Jak informuje francuska prasa, do Polski wybiera się też prezes Airbusa. Według nieoficjalnych informacji, producent też chce zaproponować zwiększenie inwestycji w naszym kraju.

Jednocześnie obie firmy są zainteresowane sprzedaniem nam samolotów wojskowych. Szef Embraera w poniedziałek spotkał się z wiceministrem obrony narodowej Pawłem Bejdą. W komunikacie resortu po spotkaniu czytamy m.in., że „rozmowy z Embraer stanowią kolejny krok w poszukiwaniu partnerów technologicznych, którzy mogliby wspierać proces unowocześnienia sił zbrojnych RP”. Brazylijska firma chce sprzedać swój eksportowy hit militarny – samolot KC-390, który służy głównie do celów transportowych.

Co z zakupem udziałów Airbusa?

Airbus też chce zaoferować Polsce samoloty wojskowe.

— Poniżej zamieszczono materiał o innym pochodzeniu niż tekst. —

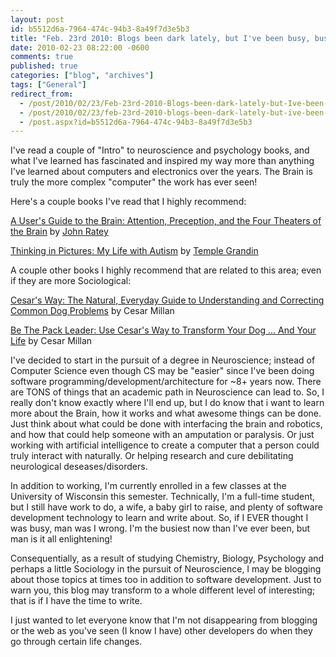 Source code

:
 ```yaml
---
layout: post
id: b5512d6a-7964-474c-94b3-8a49f7d3e5b3
title: "Feb. 23rd 2010: Blogs been dark lately, but I've been busy, busy... Neuroscience what?"
date: 2010-02-23 08:22:00 -0600
comments: true
published: true
categories: ["blog", "archives"]
tags: ["General"]
redirect_from: 
  - /post/2010/02/23/Feb-23rd-2010-Blogs-been-dark-lately-but-Ive-been-busy-busy-busy
  - /post/2010/02/23/feb-23rd-2010-blogs-been-dark-lately-but-ive-been-busy-busy-busy
  - /post.aspx?id=b5512d6a-7964-474c-94b3-8a49f7d3e5b3
---
```

<!-- more -->
<p>I've read a couple of "Intro" to neuroscience and psychology books, and what I've learned has fascinated and inspired my way more than anything I've learned about computers and electronics over the years. The Brain is truly the more complex "computer" the work has ever seen!</p>
<p>Here's a couple books I've read that I highly recommend:</p>
<p><a href="http://www.amazon.com/Users-Guide-Brain-Perception-Attention/dp/0375701079?&amp;camp=212361&amp;linkCode=wey&amp;tag=pietschsoft-20&amp;creative=380729">A User's Guide to the Brain: Attention, Preception, and the Four Theaters of the Brain</a> by <a href="http://www.johnratey.com/newsite/index.html">John Ratey</a></p>
<p><a href="http://www.amazon.com/Thinking-Pictures-Expanded-Life-Autism/dp/0307275655?&amp;camp=212361&amp;linkCode=wey&amp;tag=pietschsoft-20&amp;creative=380729">Thinking in Pictures: My Life with Autism</a> by <a href="http://www.templegrandin.com/">Temple Grandin</a></p>
<p>A couple other books I highly recommend that are related to this area; even if they are more Sociological:</p>
<p><a href="http://www.amazon.com/Cesars-Way-Everyday-Understanding-Correcting/dp/0307337979?&amp;camp=212361&amp;linkCode=wey&amp;tag=pietschsoft-20&amp;creative=380729">Cesar's Way: The Natural, Everyday Guide to Understanding and Correcting Common Dog Problems</a> by Cesar Millan</p>
<p><a href="http://www.amazon.com/Be-Pack-Leader-Cesars-Transform/dp/0307381676?&amp;camp=212361&amp;linkCode=wey&amp;tag=pietschsoft-20&amp;creative=380729">Be The Pack Leader: Use Cesar's Way to Transform Your Dog ... And Your Life</a> by Cesar Millan</p>
<p>I've decided to start in the pursuit of a degree in Neuroscience; instead of Computer Science even though CS may be "easier" since I've been doing software programming/development/architecture for ~8+ years now. There are TONS of things that an academic path in Neuroscience can lead to. So, I really don't know exactly where I'll end up, but I do know that i want to learn more about the Brain, how it works and what awesome things can be done. Just think about what could be done with interfacing the brain and robotics, and how that could help someone with an amputation or paralysis. Or just working with artificial intelligence to create a computer that a person could truly interact with naturally. Or helping research and cure debilitating neurological deseases/disorders.</p>
<p>In addition to working, I'm currently enrolled in a few classes at the University of Wisconsin this semester. Technically, I'm a full-time student, but I still have work to do, a wife, a baby girl to raise, and plenty of software development technology to learn and write about. So, if I EVER thought I was busy, man was I wrong. I'm the busiest now than I've ever been, but man is it all enlightening!</p>
<p>Consequentially, as a result of studying Chemistry, Biology, Psychology and perhaps a little Sociology in the pursuit of Neuroscience, I may be blogging about those topics at times too in addition to software development. Just to warn you, this blog may transform to a whole different level of interesting; that is if I have the time to write.</p>
<p>I just wanted to let everyone know that I'm not disappearing from blogging or the web as you've seen (I know I have) other developers do when they go through certain life changes.</p>
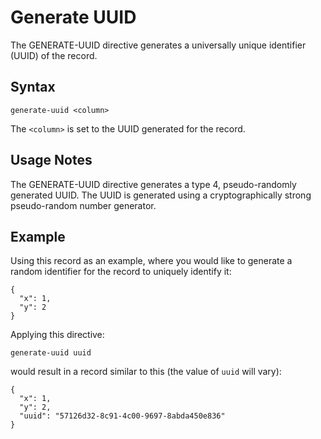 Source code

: # Generate UUID

The GENERATE-UUID directive generates a universally unique identifier (UUID) of the record.


## Syntax
```
generate-uuid <column>
```

The `<column>` is set to the UUID generated for the record.


## Usage Notes

The GENERATE-UUID directive generates a type 4, pseudo-randomly generated UUID. The UUID
is generated using a cryptographically strong pseudo-random number generator.


## Example

Using this record as an example, where you would like to generate a random identifier for
the record to uniquely identify it:
```
{
  "x": 1,
  "y": 2
}
```

Applying this directive:
```
generate-uuid uuid
```

would result in a record similar to this (the value of `uuid` will vary):
```
{
  "x": 1,
  "y": 2,
  "uuid": "57126d32-8c91-4c00-9697-8abda450e836"
}
```
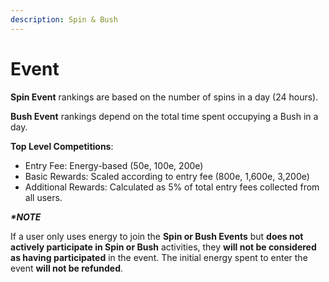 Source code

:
 ```yaml
---
description: Spin & Bush
---
```


# Event

**Spin Event** rankings are based on the number of spins in a day (24 hours).

**Bush Event** rankings depend on the total time spent occupying a Bush in a day.

**Top Level Competitions**:

* Entry Fee: Energy-based (50e, 100e, 200e)
* Basic Rewards: Scaled according to entry fee (800e, 1,600e, 3,200e)
* Additional Rewards: Calculated as 5% of total entry fees collected from all users.

_**\*NOTE**_

If a user only uses energy to join the **Spin or Bush Events** but **does not actively participate in Spin or Bush** activities, they **will not be considered as having participated** in the event. The initial energy spent to enter the event **will not be refunded**.



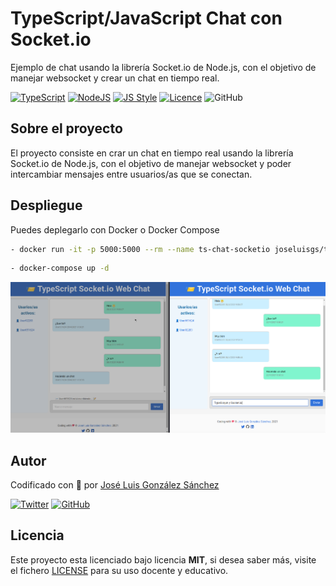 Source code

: # TypeScript/JavaScript Chat con Socket.io
Ejemplo de chat usando la librería Socket.io de Node.js, con el objetivo de manejar websocket y crear un chat en tiempo real.

[![TypeScript](https://img.shields.io/badge/TypeScript-Ready-3178c6)](https://www.typescriptlang.org/)
[![NodeJS](https://img.shields.io/badge/NodeJS-Ready-83BA63)](https://nodejs.org/es/)
[![JS Style](https://img.shields.io/badge/JS%20Style-AirBnB-ff69b4)](https://airbnb.io/javascript)
[![Licence](https://img.shields.io/github/license/joseluisgs/todo-native-script)](./LICENSE)
![GitHub](https://img.shields.io/github/last-commit/joseluisgs/ts-chat-socketio)

## Sobre el proyecto

El proyecto consiste en crar un chat en tiempo real usando la librería Socket.io de Node.js, con el objetivo de manejar websocket y poder intercambiar mensajes entre usuarios/as que se conectan.

## Despliegue
Puedes deplegarlo con Docker o Docker Compose
```bash
- docker run -it -p 5000:5000 --rm --name ts-chat-socketio joseluisgs/ts-chat-socketio
```
```bash
- docker-compose up -d
```

![imagen](public/chat.png)

## Autor

Codificado con :sparkling_heart: por [José Luis González Sánchez](https://twitter.com/joseluisgonsan)

[![Twitter](https://img.shields.io/twitter/follow/joseluisgonsan?style=social)](https://twitter.com/joseluisgonsan)
[![GitHub](https://img.shields.io/github/followers/joseluisgs?style=social)](https://github.com/joseluisgs)

## Licencia

Este proyecto esta licenciado bajo licencia **MIT**, si desea saber más, visite el fichero
[LICENSE](./LICENSE) para su uso docente y educativo.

Proponuje m.in. maszynę A330 MRTT, która może pełnić rolę tankowca powietrznego, transportowiec wielozadaniowy A400M Atlas czy helikopter H145. Ministerstwo Obrony Narodowej przyznaje, że jest zainteresowane maszynami transportowymi, a także służącymi do tankowania innych maszyn w powietrzu. „Polska rozważa przyspieszenie uzyskiwania zdolności do tankowania powietrznego. Jesteśmy zainteresowani pozyskaniem samolotów zdolnych zarówno do pełnienia roli powietrznego tankowca oraz samolotu transportowego (program Karkonosze). Nie zapadły żadne decyzje w sprawie pozyskania samolotu w ramach tego programu” – informuje biuro prasowe resortu.

Jednocześnie francuski dziennik Le Monde sugerował niedawno, że Polska jest zainteresowana nabyciem udziałów w koncernie Airbus. W grę miałby wchodzić zakup 5 proc. akcji za kwotę ok. 29 mld zł. Minister finansów Andrzej Domański zaprzeczył jednak doniesieniom o chęci nabycia udziałów koncernu.

Tymczasem LOT będzie musiał w najbliższych latach pozyskać także samoloty szerokokadłubowe. Są konieczne, żeby rozwijać siatkę połączeń długodystansowych i wzmacniać swoją pozycję przed otwarciem CPK. Według Macieja Laska, do momentu otwarcia nowego portu przewoźnik musi podwoić liczbę największych maszyn. Obecnie ma 15 Dreamlinerów. LOT zapowiada, że samoloty długodystansowe nadal powinien dostarczać Boeing. Na dostawy bezpośrednio od producenta trzeba jednak czekać 5–6 lat. W efekcie przewoźnik szuka szybszej możliwości pozyskania samolotów od leasingodawców.